¿Qué es el cielo cubierto?
El cielo cubierto, denominado overcast en inglés y codificado como OVC en informes METAR, describe un cielo donde las nubes cubren 8 octas, es decir, la totalidad de la bóveda celeste visible. No hay claros de cielo azul y la luz solar es difusa, filtrada a través de la capa nubosa. Es la situación de máxima nubosidad en la escala de observación.

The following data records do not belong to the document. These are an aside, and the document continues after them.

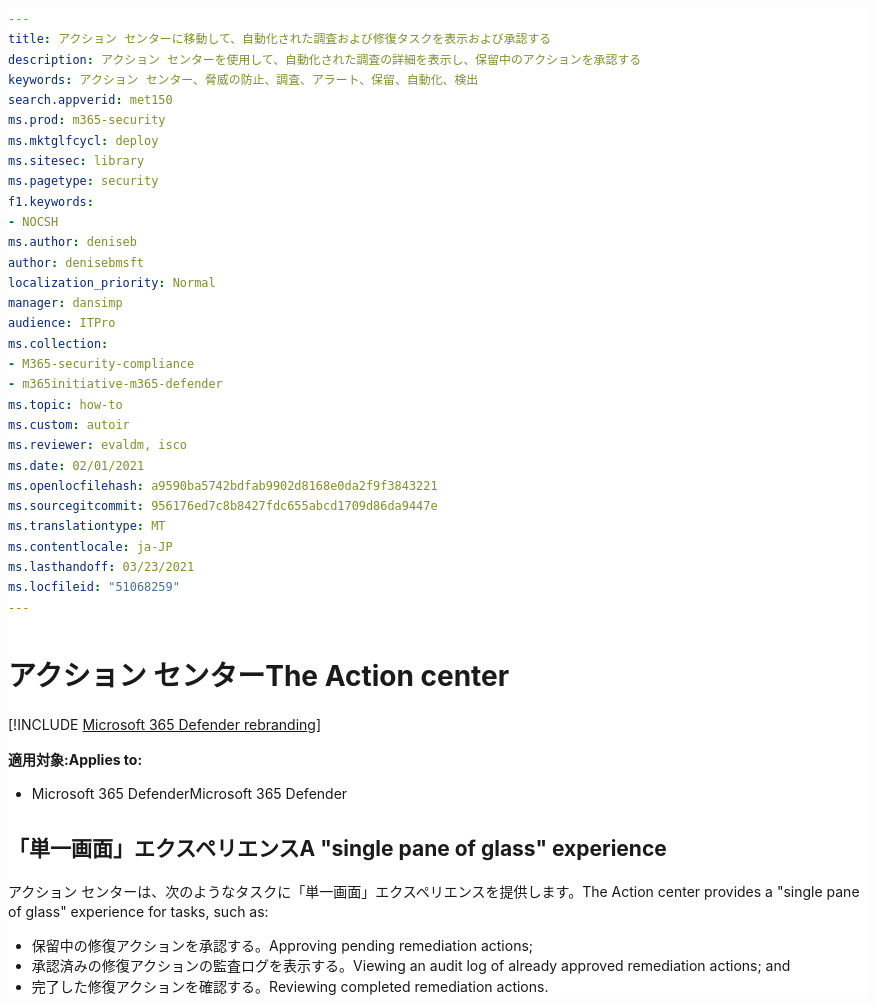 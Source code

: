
 ```yaml
---
title: アクション センターに移動して、自動化された調査および修復タスクを表示および承認する
description: アクション センターを使用して、自動化された調査の詳細を表示し、保留中のアクションを承認する
keywords: アクション センター、脅威の防止、調査、アラート、保留、自動化、検出
search.appverid: met150
ms.prod: m365-security
ms.mktglfcycl: deploy
ms.sitesec: library
ms.pagetype: security
f1.keywords:
- NOCSH
ms.author: deniseb
author: denisebmsft
localization_priority: Normal
manager: dansimp
audience: ITPro
ms.collection:
- M365-security-compliance
- m365initiative-m365-defender
ms.topic: how-to
ms.custom: autoir
ms.reviewer: evaldm, isco
ms.date: 02/01/2021
ms.openlocfilehash: a9590ba5742bdfab9902d8168e0da2f9f3843221
ms.sourcegitcommit: 956176ed7c8b8427fdc655abcd1709d86da9447e
ms.translationtype: MT
ms.contentlocale: ja-JP
ms.lasthandoff: 03/23/2021
ms.locfileid: "51068259"
---
```

# <a name="the-action-center"></a><span data-ttu-id="8d0ef-104">アクション センター</span><span class="sxs-lookup"><span data-stu-id="8d0ef-104">The Action center</span></span>

[!INCLUDE [Microsoft 365 Defender rebranding](../includes/microsoft-defender.md)]


<span data-ttu-id="8d0ef-105">**適用対象:**</span><span class="sxs-lookup"><span data-stu-id="8d0ef-105">**Applies to:**</span></span>
- <span data-ttu-id="8d0ef-106">Microsoft 365 Defender</span><span class="sxs-lookup"><span data-stu-id="8d0ef-106">Microsoft 365 Defender</span></span>

## <a name="a-single-pane-of-glass-experience"></a><span data-ttu-id="8d0ef-107">「単一画面」エクスペリエンス</span><span class="sxs-lookup"><span data-stu-id="8d0ef-107">A "single pane of glass" experience</span></span>

<span data-ttu-id="8d0ef-108">アクション センターは、次のようなタスクに「単一画面」エクスペリエンスを提供します。</span><span class="sxs-lookup"><span data-stu-id="8d0ef-108">The Action center provides a "single pane of glass" experience for tasks, such as:</span></span>
- <span data-ttu-id="8d0ef-109">保留中の修復アクションを承認する。</span><span class="sxs-lookup"><span data-stu-id="8d0ef-109">Approving pending remediation actions;</span></span>
- <span data-ttu-id="8d0ef-110">承認済みの修復アクションの監査ログを表示する。</span><span class="sxs-lookup"><span data-stu-id="8d0ef-110">Viewing an audit log of already approved remediation actions; and</span></span>
- <span data-ttu-id="8d0ef-111">完了した修復アクションを確認する。</span><span class="sxs-lookup"><span data-stu-id="8d0ef-111">Reviewing completed remediation actions.</span></span>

El cielo cubierto puede estar compuesto por una sola capa nubosa espesa (nimboestratos, estratos gruesos) o por múltiples capas superpuestas que, en conjunto, cubren todo el cielo aunque individualmente tengan claros.
¿Cómo se forma?
El cielo cubierto se asocia principalmente a situaciones sinópticas de ascenso generalizado del aire: frentes cálidos (que producen capas extensas de nimboestratos y altoestratos), borrascas atlánticas (con sucesión de bandas nubosas), y advecciones de aire húmedo sobre superficie más fría.

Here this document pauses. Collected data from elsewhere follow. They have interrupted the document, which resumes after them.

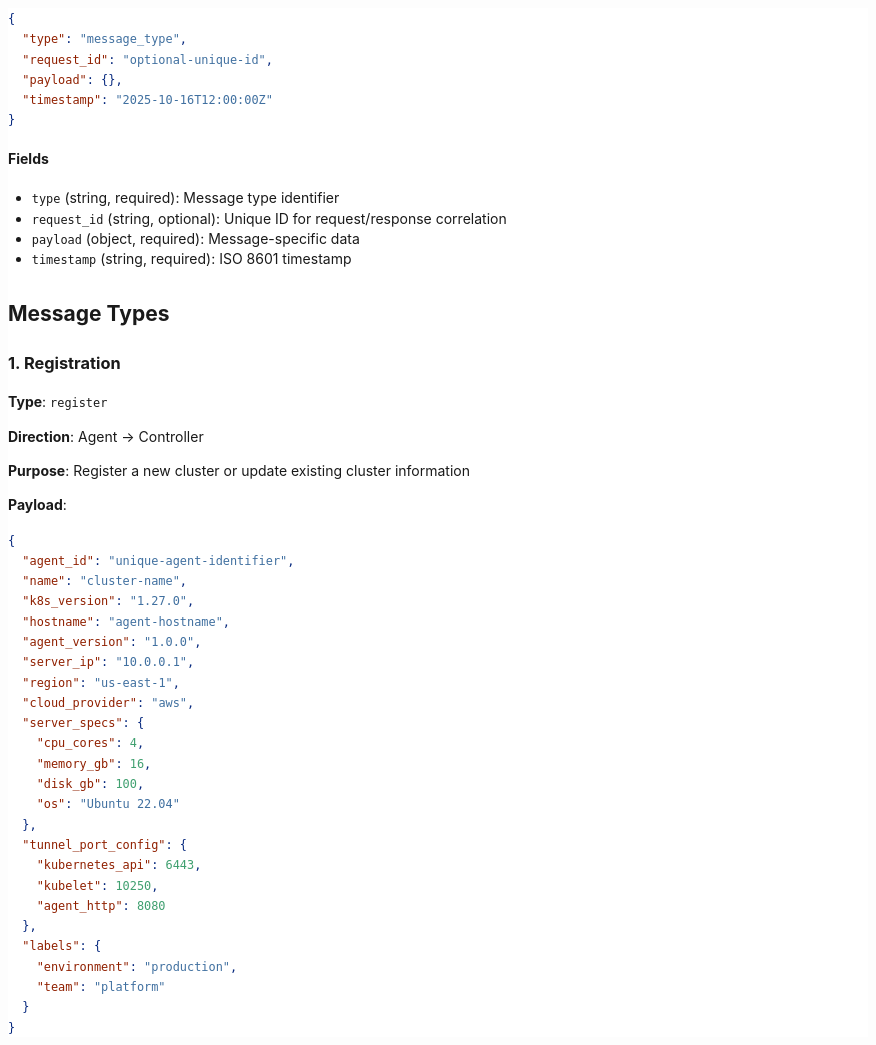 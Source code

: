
 ```json
{
  "type": "message_type",
  "request_id": "optional-unique-id",
  "payload": {},
  "timestamp": "2025-10-16T12:00:00Z"
}
```

#### Fields

- `type` (string, required): Message type identifier
- `request_id` (string, optional): Unique ID for request/response correlation
- `payload` (object, required): Message-specific data
- `timestamp` (string, required): ISO 8601 timestamp

## Message Types

### 1. Registration

**Type**: `register`

**Direction**: Agent → Controller

**Purpose**: Register a new cluster or update existing cluster information

**Payload**:
```json
{
  "agent_id": "unique-agent-identifier",
  "name": "cluster-name",
  "k8s_version": "1.27.0",
  "hostname": "agent-hostname",
  "agent_version": "1.0.0",
  "server_ip": "10.0.0.1",
  "region": "us-east-1",
  "cloud_provider": "aws",
  "server_specs": {
    "cpu_cores": 4,
    "memory_gb": 16,
    "disk_gb": 100,
    "os": "Ubuntu 22.04"
  },
  "tunnel_port_config": {
    "kubernetes_api": 6443,
    "kubelet": 10250,
    "agent_http": 8080
  },
  "labels": {
    "environment": "production",
    "team": "platform"
  }
}
```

En el clima oceánico del norte de España, los cielos cubiertos son muy frecuentes, especialmente en otoño e invierno, cuando las borrascas atlánticas se suceden con regularidad. En la Meseta, los cielos cubiertos de estratos bajos son habituales en invierno por inversiones térmicas.
¿Por qué es importante?
El cielo cubierto tiene efectos significativos sobre la temperatura: reduce la amplitud térmica diaria al bloquear la radiación solar directa durante el día (efecto enfriamiento) y atrapar la radiación infrarroja terrestre por la noche (efecto invernadero). Los días cubiertos son más frescos que los despejados en verano, pero más templados en invierno nocturno.
Para la energía solar, un cielo cubierto reduce la producción fotovoltaica al 10-30 % de su capacidad nominal, ya que solo llega radiación difusa. Para el estado de ánimo, los cielos cubiertos prolongados se asocian con el trastorno afectivo estacional.
Ejemplos prácticos
- Invierno en Bilbao: el cielo cubierto de estratos bajos y nimboestratos es la condición predominante durante semanas consecutivas, con temperaturas suaves pero llovizna frecuente.
- Inversión en la Meseta: en enero, una inversión térmica puede mantener un cielo cubierto de estratos a 300-500 m sobre Valladolid durante días, mientras en las montañas circundantes brilla el sol.